Friday, September 13, 2013

Learning at Home: Part 5 of 9

It became startlingly clear to me only after I thought and felt and prayed my way through my list of hopes/objectives/dreams for my children that there is something missing from every single one of my lists that I surely would have expected.

Schooling.  Education.

None of my lists say anything about how much schooling I would like for my children to have; none of them speak to how or when they will acquire academic knowledge and skills; and none of them refer to the success I hope my children least not in the way the world defines it.

Nothing like these things on any of my lists.  I've checked.

I surely do hope that my children love to learn, and I surely hope that they will pursue whatever education enables them to love the work that they do someday, and I surely hope that they are able to earn enough money to provide for themselves and for the families they may have.

But what's so surprising to me is that I mostly don't aspire any longer for their success in a way that most around me would define it.  Sometimes I still get a little swamped, again, by aspirations for their successes in a more materialistic or academic sense - after all, this is the world we live in and I feel surrounded by it and pressured by it.  But more and more, I see how empty those pursuits are in and of themselves, and how much more I want for my children.

Education is a huge part of who I am.  I am a highly educated woman by the world's any standards, really.  I have enjoyed success in a worldly sense in the years before h/schooling and adoption took over our family life and before we chose that I would spend my daytime hours working in our home.  I am married to someone who is also highly educated and who, like me, believes in the value of education.  My children, I hope, will have access to post secondary education.
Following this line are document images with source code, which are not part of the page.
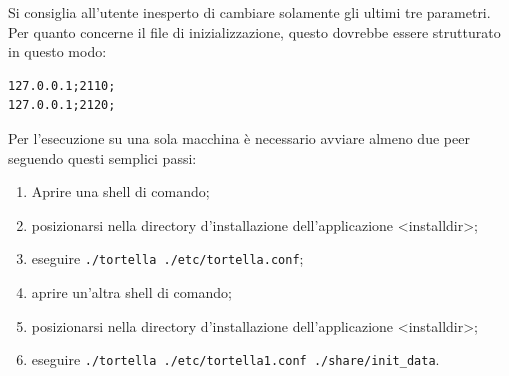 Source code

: Si consiglia all'utente inesperto di cambiare solamente gli ultimi tre parametri. Per quanto concerne il file di inizializzazione, questo dovrebbe essere strutturato in questo modo:
\begin{lstlisting}
127.0.0.1;2110;
127.0.0.1;2120;
\end{lstlisting}
Per l'esecuzione su una sola macchina è necessario avviare almeno due peer seguendo questi semplici passi:
\begin{enumerate}
\item Aprire una shell di comando;
\item posizionarsi nella directory d'installazione dell'applicazione <installdir>;
\item eseguire \texttt{./tortella ./etc/tortella.conf};
\item aprire un'altra shell di comando;
\item posizionarsi nella directory d'installazione dell'applicazione <installdir>;
\item eseguire \texttt{./tortella ./etc/tortella1.conf ./share/init\_data}. 
\end{enumerate}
But I'm truly coming to the point of believing that schooling is merely a means to attaining the other, more important things in life.  And it's the more important things in life that I particularly crave for my children.

The other thing that's becoming very clear to me over the past few months is that my conclusions are leading me into uncomfortable territory...territory that I wish could remain unexplored...territory that had me experiencing my first ever full scale panic attack just weeks ago.

(to be continued)


  1. Ok, I really wasn't too far off. I had the basic idea. But I stand by that the 3 Rs would be a tool. :-) I think I would also include that my children are content and comfortable with who they are.
    I am enjoying this series, Ruth, as I usually do. What's next??

  2. I think that's right to leave it off the list... because Education/Schooling should serve the life vision, and not vice versa. Schooling is not an end in itself, or even the goal. (IMHO). It's very dangerous if schooling becomes the main goal, or if it becomes disconnected from a life vision, or if it serves an unethical life vision/purpose (like only serving economics and seeing children as future workers). Thank goodness there are many people who have thought about this for a long time... so you're entering their territory, Ruth! There are many friends there, even from 100 years ago... like Maria Montessori... she was amazing, if you go back and read her original writings (i can send you something great!), or John Dewey, or the Reggio Emilia folks... they've all taken up the same questions in various ways in their own contexts, something we all must do. But we are never alone in it. There are already some paths and some maps, and also new ones must be created for new times. We can't just follow the old paths... I think Maria Montessori would not really recognize or be impressed by what her 'schools' have become. Same with Waldorf... interesting ideas and still challenging in our times (Rudolph Steiner) but when anything becomes a 'method', I am pretty skeptical, because the original arose, like your own questions, in response to particular life circumstances and times. If it becomes a 'method, then it can be packaged and put in a kit and sold as "the way". All ways must be flexible and responsive. Ok. Starting to sound like a sermon so i'd better stop! We're back in class at the university so i'm probably getting too much in professor mode..sorry!.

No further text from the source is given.